▶ _PROBLEM_:
With the material below, print exactly the lines between the line holding "Spring Boot Starter Security" and the line holding "le framework React", inclusive. Add nothing else.
[[ THE DATA, beginning ]]
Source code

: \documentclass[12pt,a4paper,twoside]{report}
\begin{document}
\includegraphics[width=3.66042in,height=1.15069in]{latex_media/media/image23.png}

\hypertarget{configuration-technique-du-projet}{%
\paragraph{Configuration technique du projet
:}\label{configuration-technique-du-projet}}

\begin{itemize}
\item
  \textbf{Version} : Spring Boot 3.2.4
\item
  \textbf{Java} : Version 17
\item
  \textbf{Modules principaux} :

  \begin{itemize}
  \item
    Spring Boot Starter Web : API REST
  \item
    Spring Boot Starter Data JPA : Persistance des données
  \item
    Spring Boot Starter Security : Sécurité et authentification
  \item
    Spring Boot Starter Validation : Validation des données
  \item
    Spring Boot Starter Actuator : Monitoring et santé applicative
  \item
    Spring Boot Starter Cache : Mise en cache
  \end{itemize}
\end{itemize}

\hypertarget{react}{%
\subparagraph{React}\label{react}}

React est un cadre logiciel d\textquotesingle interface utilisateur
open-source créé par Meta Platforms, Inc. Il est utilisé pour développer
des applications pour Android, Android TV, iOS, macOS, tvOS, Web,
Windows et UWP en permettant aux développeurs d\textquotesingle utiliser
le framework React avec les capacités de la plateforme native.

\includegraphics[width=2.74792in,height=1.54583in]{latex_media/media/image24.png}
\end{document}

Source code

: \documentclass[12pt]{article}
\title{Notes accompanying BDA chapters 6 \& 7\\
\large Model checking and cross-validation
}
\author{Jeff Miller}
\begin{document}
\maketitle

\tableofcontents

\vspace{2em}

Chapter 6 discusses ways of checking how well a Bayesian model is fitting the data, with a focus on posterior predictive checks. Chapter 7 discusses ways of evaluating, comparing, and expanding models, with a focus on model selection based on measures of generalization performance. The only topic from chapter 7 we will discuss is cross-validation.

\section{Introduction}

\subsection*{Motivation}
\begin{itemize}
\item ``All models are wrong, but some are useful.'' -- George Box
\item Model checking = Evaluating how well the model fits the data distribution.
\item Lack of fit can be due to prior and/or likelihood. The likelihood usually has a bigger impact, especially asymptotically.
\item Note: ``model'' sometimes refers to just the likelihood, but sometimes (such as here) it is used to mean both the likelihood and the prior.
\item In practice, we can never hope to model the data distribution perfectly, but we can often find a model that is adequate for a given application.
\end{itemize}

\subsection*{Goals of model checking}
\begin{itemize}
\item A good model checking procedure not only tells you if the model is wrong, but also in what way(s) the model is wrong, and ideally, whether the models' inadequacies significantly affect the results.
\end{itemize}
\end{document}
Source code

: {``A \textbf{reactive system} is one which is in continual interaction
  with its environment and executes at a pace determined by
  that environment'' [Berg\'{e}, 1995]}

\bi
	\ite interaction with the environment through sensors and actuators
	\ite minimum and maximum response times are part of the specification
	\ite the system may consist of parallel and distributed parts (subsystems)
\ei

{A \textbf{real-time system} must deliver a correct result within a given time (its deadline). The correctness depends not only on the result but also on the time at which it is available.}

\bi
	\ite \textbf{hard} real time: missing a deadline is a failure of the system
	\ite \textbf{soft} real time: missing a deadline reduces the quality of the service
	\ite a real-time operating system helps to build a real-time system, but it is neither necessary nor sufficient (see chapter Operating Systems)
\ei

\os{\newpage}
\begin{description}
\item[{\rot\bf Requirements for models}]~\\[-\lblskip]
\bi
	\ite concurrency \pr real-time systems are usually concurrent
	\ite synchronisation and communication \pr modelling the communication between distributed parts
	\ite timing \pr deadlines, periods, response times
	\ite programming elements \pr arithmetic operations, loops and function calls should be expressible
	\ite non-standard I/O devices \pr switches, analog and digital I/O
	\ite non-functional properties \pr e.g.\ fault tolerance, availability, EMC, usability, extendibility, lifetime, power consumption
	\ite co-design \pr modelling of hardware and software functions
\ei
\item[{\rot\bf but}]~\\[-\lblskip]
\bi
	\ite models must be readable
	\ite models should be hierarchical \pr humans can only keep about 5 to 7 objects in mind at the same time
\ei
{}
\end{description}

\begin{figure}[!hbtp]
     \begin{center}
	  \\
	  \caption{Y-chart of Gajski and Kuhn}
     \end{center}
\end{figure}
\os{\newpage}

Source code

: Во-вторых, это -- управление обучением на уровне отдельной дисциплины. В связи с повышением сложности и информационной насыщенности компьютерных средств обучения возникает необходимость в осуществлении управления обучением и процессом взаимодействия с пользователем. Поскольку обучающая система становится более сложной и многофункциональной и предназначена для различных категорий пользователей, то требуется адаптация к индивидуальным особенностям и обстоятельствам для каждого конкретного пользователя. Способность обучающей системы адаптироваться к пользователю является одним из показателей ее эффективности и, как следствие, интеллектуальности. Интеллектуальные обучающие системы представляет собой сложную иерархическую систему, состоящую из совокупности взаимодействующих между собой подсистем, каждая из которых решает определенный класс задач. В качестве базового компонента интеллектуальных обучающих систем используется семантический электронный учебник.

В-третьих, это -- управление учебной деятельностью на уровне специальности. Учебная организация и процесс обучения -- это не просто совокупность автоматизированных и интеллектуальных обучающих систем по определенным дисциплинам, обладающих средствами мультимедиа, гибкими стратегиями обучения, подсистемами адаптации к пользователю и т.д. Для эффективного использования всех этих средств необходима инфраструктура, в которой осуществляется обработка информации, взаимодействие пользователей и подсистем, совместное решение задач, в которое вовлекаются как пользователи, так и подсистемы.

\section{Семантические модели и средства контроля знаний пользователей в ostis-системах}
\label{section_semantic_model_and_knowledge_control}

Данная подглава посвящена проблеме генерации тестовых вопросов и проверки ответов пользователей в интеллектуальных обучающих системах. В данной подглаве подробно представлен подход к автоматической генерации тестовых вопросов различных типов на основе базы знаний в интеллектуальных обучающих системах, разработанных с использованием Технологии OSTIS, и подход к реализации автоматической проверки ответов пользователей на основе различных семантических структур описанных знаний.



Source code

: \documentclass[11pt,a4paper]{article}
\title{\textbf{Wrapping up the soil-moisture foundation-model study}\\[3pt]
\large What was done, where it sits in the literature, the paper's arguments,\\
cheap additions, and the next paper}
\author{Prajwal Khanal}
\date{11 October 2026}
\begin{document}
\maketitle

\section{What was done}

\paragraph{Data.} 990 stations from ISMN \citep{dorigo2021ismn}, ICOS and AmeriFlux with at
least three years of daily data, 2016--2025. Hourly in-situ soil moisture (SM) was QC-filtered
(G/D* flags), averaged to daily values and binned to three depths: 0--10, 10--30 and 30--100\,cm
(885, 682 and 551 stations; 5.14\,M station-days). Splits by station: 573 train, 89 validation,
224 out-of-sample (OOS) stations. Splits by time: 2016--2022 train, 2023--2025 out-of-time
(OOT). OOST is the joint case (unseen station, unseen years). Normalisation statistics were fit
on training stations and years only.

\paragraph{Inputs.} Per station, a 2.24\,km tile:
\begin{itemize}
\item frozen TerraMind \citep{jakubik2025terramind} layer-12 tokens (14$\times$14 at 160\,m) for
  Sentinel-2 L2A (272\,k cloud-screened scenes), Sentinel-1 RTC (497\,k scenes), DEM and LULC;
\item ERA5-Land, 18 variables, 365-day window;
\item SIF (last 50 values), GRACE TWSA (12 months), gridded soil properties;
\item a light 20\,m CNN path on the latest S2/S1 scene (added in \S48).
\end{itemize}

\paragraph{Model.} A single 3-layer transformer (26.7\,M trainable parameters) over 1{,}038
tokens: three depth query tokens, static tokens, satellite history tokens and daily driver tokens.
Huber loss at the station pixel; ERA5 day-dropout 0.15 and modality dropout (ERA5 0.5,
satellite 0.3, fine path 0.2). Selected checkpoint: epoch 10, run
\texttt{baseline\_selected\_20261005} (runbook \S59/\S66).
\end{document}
[[ THE DATA, end ]]
▶ _REPLY TO THE EXERCISE_:
    Spring Boot Starter Security : Sécurité et authentification
  \item
    Spring Boot Starter Validation : Validation des données
  \item
    Spring Boot Starter Actuator : Monitoring et santé applicative
  \item
    Spring Boot Starter Cache : Mise en cache
  \end{itemize}
\end{itemize}

\hypertarget{react}{%
\subparagraph{React}\label{react}}

React est un cadre logiciel d\textquotesingle interface utilisateur
open-source créé par Meta Platforms, Inc. Il est utilisé pour développer
des applications pour Android, Android TV, iOS, macOS, tvOS, Web,
Windows et UWP en permettant aux développeurs d\textquotesingle utiliser
le framework React avec les capacités de la plateforme native.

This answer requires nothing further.